(Source texts of formatted documents)
=== Section Start ===

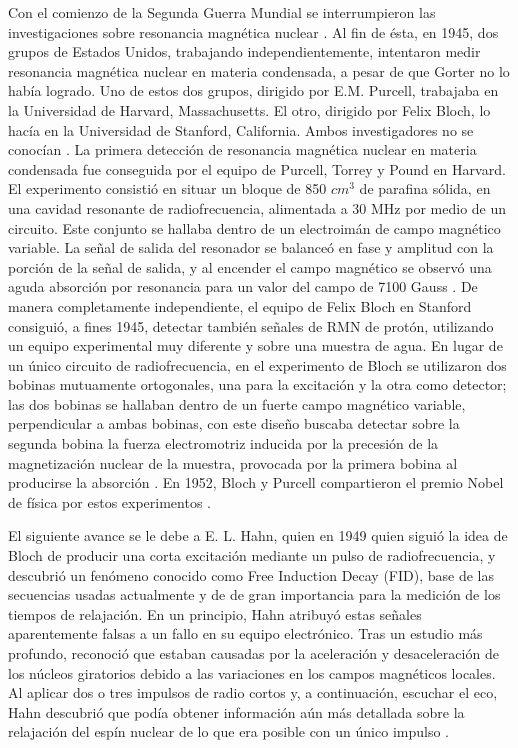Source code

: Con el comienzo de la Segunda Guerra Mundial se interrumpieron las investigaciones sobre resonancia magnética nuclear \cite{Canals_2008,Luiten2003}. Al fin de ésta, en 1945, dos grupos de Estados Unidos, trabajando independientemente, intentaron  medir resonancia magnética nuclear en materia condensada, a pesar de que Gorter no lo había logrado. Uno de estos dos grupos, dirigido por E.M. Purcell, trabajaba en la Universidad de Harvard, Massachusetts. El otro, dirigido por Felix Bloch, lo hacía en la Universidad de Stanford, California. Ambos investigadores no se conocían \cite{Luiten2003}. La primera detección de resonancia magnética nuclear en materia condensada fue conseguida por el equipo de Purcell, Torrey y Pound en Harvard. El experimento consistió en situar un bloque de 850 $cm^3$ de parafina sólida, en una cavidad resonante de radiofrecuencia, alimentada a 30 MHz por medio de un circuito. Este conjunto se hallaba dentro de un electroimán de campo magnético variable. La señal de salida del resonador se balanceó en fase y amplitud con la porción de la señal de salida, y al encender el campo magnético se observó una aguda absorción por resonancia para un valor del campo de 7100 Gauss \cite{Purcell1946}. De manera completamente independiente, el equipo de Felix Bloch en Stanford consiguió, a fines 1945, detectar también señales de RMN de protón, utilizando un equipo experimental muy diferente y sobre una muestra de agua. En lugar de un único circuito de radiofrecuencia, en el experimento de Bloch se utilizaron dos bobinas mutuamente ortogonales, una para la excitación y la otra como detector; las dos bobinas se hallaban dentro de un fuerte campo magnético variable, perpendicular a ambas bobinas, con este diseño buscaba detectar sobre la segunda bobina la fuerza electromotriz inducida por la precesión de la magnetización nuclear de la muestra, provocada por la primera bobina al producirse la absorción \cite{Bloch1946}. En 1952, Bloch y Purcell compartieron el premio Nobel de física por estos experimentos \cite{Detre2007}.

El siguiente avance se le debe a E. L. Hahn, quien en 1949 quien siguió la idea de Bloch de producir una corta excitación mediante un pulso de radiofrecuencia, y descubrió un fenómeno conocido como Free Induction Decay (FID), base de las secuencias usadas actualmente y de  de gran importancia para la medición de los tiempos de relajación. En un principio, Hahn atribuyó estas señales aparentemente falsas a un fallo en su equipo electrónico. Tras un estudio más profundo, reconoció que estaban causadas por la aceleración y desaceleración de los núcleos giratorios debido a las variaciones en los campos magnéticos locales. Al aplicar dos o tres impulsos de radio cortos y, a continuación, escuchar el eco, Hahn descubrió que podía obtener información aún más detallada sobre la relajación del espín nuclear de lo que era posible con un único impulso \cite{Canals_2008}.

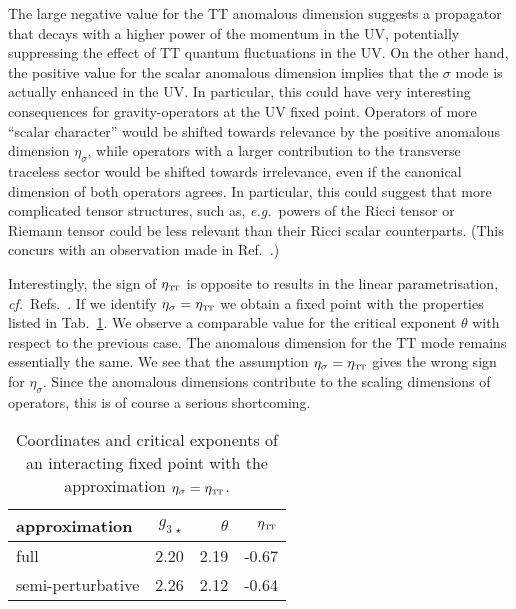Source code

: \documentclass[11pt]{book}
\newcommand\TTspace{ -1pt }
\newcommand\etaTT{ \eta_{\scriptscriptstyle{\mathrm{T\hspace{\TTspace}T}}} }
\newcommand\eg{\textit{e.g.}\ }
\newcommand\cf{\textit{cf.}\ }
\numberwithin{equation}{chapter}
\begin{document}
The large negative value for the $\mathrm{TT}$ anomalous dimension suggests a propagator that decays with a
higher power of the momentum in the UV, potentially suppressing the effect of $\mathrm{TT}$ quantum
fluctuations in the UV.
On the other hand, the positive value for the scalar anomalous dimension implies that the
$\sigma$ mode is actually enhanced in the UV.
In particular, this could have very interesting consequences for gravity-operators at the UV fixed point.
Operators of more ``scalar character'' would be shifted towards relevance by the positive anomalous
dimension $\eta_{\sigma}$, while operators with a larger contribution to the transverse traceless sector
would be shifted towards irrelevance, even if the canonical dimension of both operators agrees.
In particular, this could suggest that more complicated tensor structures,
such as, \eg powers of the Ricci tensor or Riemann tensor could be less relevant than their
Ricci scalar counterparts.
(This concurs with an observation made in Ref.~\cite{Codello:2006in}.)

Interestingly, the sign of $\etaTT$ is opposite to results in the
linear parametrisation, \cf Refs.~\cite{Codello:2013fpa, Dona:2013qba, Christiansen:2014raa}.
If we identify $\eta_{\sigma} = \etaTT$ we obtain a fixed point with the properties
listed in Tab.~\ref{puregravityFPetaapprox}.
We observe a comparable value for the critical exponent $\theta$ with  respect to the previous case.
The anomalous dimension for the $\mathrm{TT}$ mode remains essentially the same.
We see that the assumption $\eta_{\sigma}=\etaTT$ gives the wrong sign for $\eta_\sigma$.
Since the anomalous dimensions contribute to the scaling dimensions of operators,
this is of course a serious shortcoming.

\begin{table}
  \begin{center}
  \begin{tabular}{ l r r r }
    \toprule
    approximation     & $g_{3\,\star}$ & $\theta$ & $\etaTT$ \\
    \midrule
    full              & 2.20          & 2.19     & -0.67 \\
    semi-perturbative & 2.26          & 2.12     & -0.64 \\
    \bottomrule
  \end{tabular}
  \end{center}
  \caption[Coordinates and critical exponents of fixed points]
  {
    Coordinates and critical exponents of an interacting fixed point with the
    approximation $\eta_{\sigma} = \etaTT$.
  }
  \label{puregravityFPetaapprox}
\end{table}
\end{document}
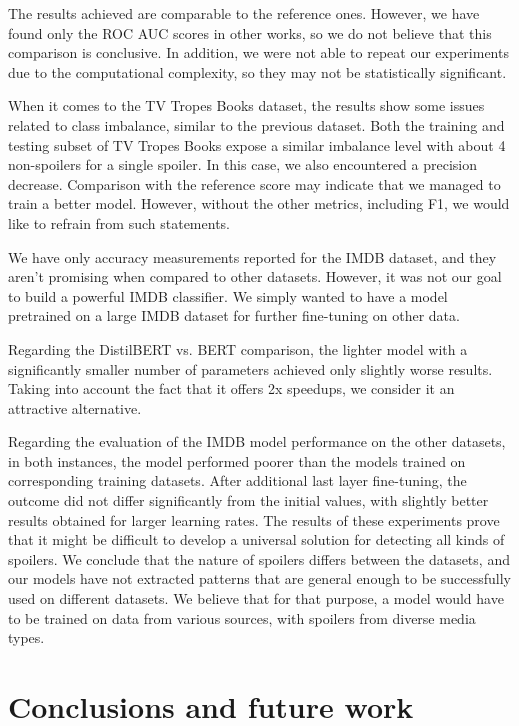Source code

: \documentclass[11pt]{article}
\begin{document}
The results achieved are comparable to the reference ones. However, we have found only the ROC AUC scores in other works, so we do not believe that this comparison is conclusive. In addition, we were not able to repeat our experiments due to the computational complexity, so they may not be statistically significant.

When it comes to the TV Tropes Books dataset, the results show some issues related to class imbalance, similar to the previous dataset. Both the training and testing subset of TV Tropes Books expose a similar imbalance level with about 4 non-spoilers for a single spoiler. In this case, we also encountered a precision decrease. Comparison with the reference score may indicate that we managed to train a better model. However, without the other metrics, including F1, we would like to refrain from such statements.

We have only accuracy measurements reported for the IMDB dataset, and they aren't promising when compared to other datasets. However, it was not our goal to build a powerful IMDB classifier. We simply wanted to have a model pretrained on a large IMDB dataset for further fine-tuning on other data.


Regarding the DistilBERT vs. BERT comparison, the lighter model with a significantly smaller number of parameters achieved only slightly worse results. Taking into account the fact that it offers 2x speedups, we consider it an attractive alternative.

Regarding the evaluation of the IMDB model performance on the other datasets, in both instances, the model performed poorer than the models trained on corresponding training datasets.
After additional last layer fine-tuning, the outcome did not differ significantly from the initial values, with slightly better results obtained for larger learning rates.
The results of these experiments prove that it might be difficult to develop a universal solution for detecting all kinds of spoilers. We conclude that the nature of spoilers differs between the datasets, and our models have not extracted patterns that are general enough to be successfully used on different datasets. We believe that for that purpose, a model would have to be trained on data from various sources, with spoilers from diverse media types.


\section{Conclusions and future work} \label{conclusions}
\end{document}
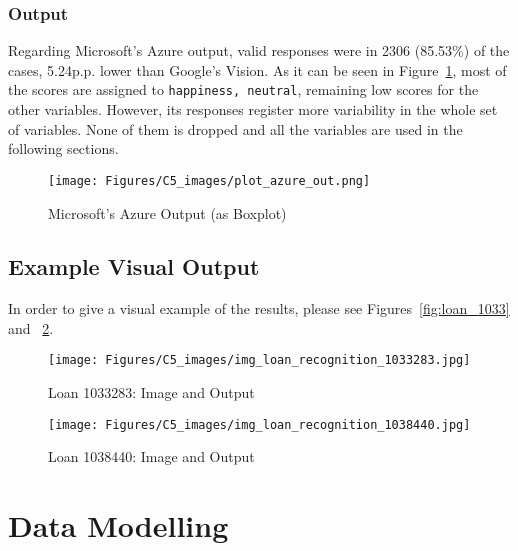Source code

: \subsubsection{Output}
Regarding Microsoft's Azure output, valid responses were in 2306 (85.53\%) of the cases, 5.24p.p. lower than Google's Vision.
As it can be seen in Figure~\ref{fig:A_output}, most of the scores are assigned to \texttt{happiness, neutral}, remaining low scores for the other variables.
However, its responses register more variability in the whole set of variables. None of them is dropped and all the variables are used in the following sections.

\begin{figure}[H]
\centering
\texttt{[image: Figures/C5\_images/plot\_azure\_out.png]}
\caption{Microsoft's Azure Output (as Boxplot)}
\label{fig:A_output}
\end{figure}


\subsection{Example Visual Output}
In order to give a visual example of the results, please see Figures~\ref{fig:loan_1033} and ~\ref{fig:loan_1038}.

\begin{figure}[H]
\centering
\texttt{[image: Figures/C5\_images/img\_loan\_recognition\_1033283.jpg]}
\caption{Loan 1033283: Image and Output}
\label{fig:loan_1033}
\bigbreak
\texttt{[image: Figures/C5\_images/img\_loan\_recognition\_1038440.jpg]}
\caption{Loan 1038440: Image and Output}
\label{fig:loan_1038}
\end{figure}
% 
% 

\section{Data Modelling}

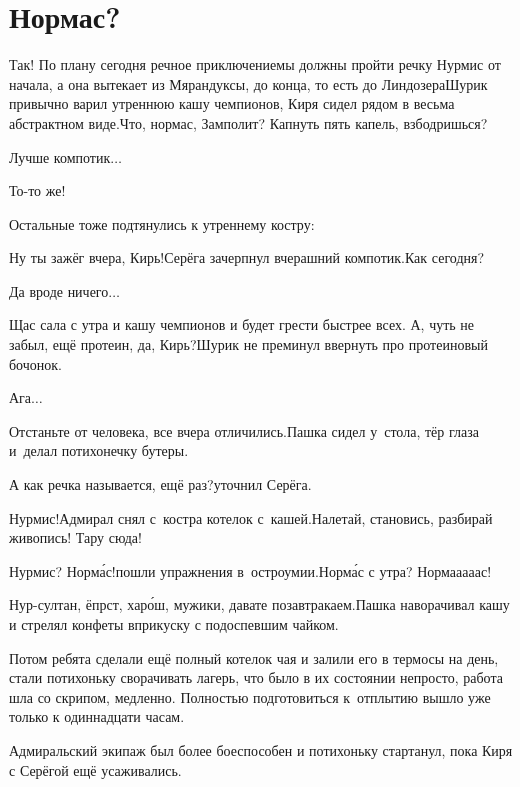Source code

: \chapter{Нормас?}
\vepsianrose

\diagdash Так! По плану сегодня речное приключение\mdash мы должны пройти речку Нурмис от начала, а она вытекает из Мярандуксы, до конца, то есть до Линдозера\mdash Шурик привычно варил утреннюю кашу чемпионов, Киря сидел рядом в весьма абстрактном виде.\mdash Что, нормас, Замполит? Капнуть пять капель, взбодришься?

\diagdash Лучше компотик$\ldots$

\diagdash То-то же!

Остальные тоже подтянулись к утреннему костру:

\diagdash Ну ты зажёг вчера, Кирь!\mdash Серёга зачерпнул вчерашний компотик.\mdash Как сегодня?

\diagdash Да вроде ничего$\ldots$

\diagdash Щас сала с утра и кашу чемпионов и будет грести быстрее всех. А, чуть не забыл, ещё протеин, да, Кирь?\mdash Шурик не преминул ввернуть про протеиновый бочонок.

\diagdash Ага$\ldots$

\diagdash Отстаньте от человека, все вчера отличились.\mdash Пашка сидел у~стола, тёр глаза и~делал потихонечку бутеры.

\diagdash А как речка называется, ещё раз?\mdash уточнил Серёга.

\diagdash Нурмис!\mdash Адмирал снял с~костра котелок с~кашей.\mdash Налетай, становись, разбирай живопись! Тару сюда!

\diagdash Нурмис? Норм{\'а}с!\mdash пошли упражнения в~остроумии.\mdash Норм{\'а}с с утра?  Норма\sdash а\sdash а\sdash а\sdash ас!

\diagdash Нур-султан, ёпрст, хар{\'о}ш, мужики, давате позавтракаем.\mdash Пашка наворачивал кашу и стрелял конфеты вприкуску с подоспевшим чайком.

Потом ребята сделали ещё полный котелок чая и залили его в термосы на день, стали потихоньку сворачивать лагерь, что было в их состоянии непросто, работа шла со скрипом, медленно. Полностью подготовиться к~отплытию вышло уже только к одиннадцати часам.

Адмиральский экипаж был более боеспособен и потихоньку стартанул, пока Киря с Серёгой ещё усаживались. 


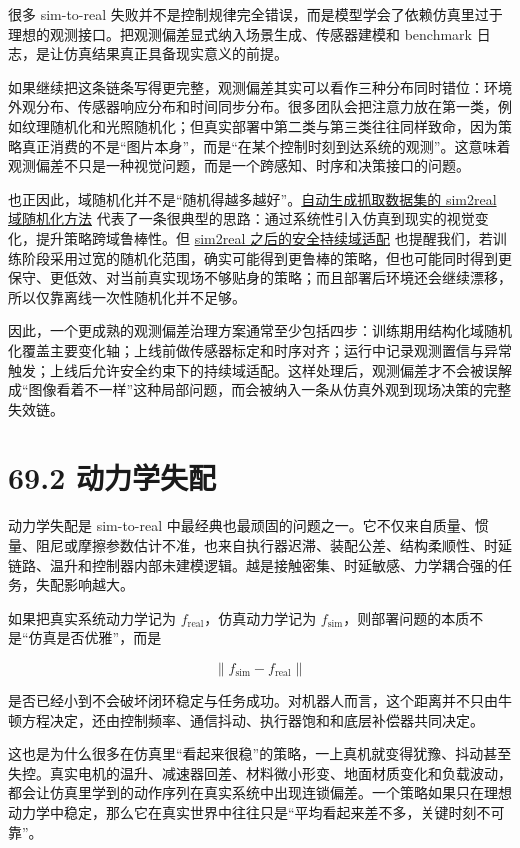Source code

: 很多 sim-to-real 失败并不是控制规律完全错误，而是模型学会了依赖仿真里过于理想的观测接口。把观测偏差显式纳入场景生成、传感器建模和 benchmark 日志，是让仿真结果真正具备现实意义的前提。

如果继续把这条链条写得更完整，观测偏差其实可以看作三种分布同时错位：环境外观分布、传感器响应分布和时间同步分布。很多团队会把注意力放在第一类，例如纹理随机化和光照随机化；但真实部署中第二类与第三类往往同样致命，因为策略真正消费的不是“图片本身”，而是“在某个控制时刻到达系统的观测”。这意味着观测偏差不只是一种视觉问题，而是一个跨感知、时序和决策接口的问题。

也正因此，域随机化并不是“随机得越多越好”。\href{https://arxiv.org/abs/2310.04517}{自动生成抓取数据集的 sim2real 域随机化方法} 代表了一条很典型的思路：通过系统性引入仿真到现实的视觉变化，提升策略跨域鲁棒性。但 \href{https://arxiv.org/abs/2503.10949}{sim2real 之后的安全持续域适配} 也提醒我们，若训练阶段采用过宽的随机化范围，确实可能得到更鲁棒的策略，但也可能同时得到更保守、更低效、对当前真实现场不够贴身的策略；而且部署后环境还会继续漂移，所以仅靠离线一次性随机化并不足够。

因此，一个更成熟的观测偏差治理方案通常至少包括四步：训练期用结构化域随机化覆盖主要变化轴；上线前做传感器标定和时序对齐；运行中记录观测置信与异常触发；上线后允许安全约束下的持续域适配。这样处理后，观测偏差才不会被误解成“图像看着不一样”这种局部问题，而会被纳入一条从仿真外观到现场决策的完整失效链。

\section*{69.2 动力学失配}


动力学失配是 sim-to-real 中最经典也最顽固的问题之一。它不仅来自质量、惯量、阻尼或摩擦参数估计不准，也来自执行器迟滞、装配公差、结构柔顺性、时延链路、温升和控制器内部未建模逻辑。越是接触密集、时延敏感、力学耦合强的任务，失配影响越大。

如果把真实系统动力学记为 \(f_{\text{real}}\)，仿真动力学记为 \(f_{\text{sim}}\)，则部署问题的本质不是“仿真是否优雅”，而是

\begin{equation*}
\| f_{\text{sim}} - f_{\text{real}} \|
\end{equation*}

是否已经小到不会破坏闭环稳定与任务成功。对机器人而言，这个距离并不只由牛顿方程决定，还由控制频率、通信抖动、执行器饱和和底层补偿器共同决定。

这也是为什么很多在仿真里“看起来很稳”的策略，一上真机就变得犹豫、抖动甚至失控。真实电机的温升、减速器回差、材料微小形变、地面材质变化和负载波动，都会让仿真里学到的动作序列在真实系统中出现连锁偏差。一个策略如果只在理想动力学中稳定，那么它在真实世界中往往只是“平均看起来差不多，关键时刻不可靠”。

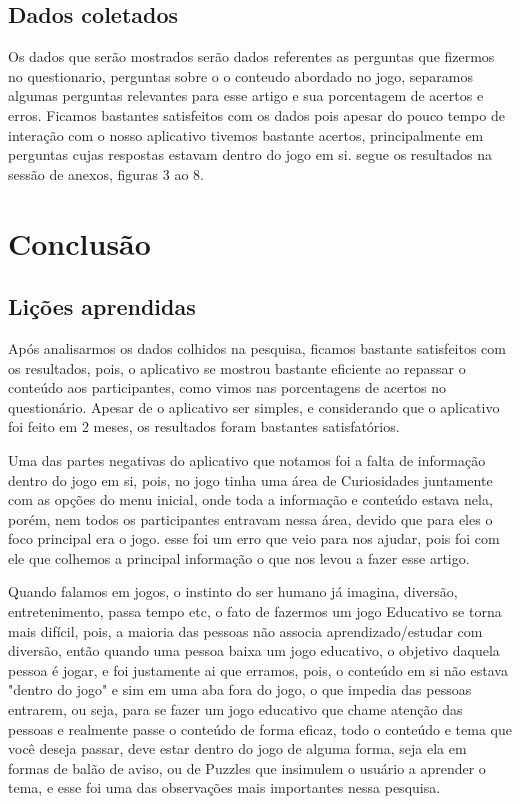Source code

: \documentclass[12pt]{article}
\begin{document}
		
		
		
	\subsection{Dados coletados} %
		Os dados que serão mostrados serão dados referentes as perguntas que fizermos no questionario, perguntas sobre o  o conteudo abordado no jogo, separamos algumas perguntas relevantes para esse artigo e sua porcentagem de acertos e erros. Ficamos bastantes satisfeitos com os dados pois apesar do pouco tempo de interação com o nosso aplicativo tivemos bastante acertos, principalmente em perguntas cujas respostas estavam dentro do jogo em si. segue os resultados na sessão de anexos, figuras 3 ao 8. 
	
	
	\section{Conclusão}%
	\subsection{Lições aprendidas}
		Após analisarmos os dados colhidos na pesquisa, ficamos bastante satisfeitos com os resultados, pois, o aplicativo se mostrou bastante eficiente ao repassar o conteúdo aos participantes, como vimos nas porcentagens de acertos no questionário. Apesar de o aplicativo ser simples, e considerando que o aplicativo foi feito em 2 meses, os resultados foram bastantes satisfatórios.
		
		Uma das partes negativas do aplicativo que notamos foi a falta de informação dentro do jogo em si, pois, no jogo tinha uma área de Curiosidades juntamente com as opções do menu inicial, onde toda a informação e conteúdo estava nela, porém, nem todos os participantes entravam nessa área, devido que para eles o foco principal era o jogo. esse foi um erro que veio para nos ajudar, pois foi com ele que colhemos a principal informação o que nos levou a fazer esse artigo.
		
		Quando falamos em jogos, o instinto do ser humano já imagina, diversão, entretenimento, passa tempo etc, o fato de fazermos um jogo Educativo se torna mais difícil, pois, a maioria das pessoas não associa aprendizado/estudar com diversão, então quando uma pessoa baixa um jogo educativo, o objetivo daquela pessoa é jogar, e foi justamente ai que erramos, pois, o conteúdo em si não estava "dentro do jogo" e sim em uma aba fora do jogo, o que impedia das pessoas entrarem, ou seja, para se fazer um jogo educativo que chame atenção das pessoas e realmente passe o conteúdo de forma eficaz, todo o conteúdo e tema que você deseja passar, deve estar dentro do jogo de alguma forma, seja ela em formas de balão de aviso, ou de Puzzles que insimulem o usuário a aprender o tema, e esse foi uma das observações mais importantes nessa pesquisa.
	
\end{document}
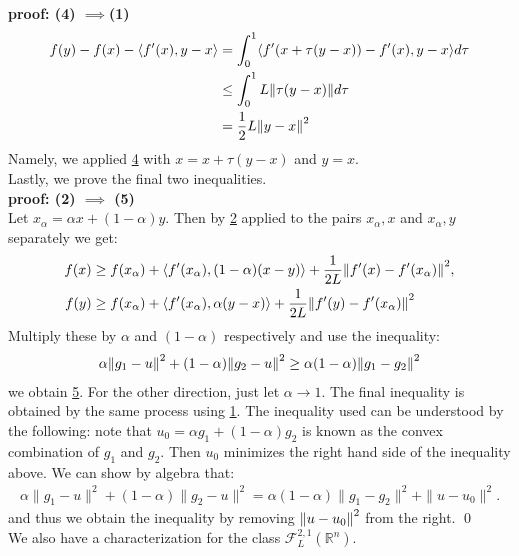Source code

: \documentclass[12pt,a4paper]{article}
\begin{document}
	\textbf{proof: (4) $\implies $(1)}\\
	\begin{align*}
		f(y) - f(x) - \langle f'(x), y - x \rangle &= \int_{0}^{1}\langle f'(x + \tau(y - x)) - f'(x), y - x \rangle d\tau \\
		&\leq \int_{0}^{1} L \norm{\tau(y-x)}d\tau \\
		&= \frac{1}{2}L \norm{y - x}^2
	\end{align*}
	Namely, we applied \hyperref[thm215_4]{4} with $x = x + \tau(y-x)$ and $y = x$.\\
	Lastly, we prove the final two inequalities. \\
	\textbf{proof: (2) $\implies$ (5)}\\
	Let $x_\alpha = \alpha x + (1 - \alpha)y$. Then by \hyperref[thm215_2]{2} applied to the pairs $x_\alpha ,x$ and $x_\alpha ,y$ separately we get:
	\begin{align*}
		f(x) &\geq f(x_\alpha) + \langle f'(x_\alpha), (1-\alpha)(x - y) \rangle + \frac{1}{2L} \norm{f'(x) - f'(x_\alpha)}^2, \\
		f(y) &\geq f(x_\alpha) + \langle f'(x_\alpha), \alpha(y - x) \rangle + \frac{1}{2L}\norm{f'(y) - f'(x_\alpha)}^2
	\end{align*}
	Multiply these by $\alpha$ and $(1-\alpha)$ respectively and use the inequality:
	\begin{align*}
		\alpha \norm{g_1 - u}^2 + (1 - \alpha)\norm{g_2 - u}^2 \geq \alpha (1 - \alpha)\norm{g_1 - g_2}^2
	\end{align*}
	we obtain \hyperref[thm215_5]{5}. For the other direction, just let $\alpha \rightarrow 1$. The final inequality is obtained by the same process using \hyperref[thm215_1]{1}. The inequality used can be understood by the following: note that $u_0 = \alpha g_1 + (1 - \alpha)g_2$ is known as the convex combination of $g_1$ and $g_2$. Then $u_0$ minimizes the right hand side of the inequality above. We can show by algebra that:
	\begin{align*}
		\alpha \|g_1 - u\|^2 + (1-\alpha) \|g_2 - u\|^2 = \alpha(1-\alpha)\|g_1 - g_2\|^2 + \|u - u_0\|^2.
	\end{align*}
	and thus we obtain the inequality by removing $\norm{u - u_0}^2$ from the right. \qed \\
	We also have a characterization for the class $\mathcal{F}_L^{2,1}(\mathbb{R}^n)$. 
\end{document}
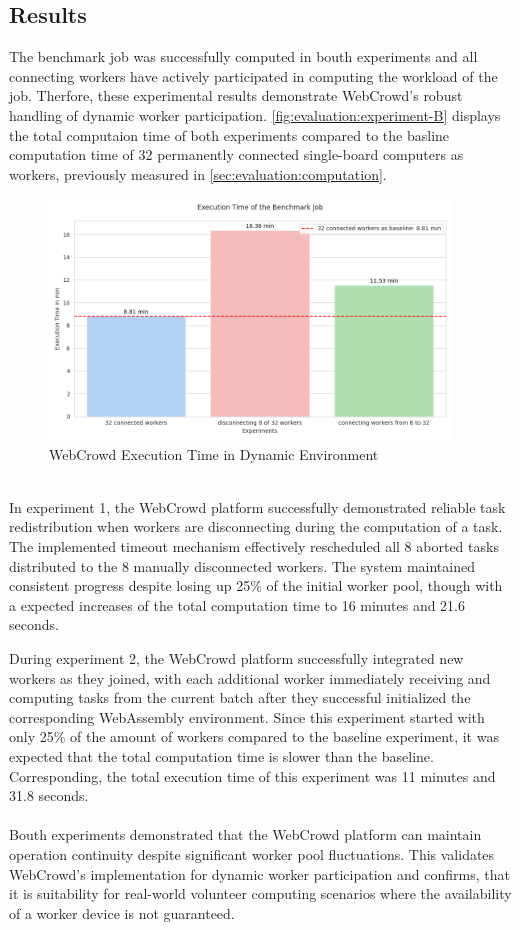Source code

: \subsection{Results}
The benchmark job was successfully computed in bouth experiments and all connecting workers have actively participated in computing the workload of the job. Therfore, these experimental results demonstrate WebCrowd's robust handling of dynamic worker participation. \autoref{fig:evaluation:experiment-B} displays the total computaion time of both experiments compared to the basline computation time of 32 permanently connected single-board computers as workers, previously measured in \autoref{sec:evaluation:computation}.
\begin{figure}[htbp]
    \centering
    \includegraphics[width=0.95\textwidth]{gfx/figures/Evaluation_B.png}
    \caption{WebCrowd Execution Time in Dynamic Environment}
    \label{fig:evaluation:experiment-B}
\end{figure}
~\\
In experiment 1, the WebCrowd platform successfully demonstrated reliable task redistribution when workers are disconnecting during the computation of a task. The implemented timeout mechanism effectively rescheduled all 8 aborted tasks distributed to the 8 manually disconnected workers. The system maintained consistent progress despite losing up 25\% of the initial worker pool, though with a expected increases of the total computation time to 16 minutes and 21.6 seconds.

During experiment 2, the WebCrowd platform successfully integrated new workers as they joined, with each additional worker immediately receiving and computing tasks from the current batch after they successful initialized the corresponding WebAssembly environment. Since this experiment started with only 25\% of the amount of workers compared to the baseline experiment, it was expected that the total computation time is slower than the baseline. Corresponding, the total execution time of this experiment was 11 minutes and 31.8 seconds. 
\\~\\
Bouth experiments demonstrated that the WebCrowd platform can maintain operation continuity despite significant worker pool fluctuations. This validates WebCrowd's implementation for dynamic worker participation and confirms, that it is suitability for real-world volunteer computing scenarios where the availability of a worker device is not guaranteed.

=== Section End ===

**ACTIVITY:** Whenever the string "following" occurs in a line of the entries above, copy that line.

**COMPLETED EXERCISE:**
However, its responses register more variability in the whole set of variables. None of them is dropped and all the variables are used in the following sections.
	we obtain \hyperref[thm215_5]{5}. For the other direction, just let $\alpha \rightarrow 1$. The final inequality is obtained by the same process using \hyperref[thm215_1]{1}. The inequality used can be understood by the following: note that $u_0 = \alpha g_1 + (1 - \alpha)g_2$ is known as the convex combination of $g_1$ and $g_2$. Then $u_0$ minimizes the right hand side of the inequality above. We can show by algebra that:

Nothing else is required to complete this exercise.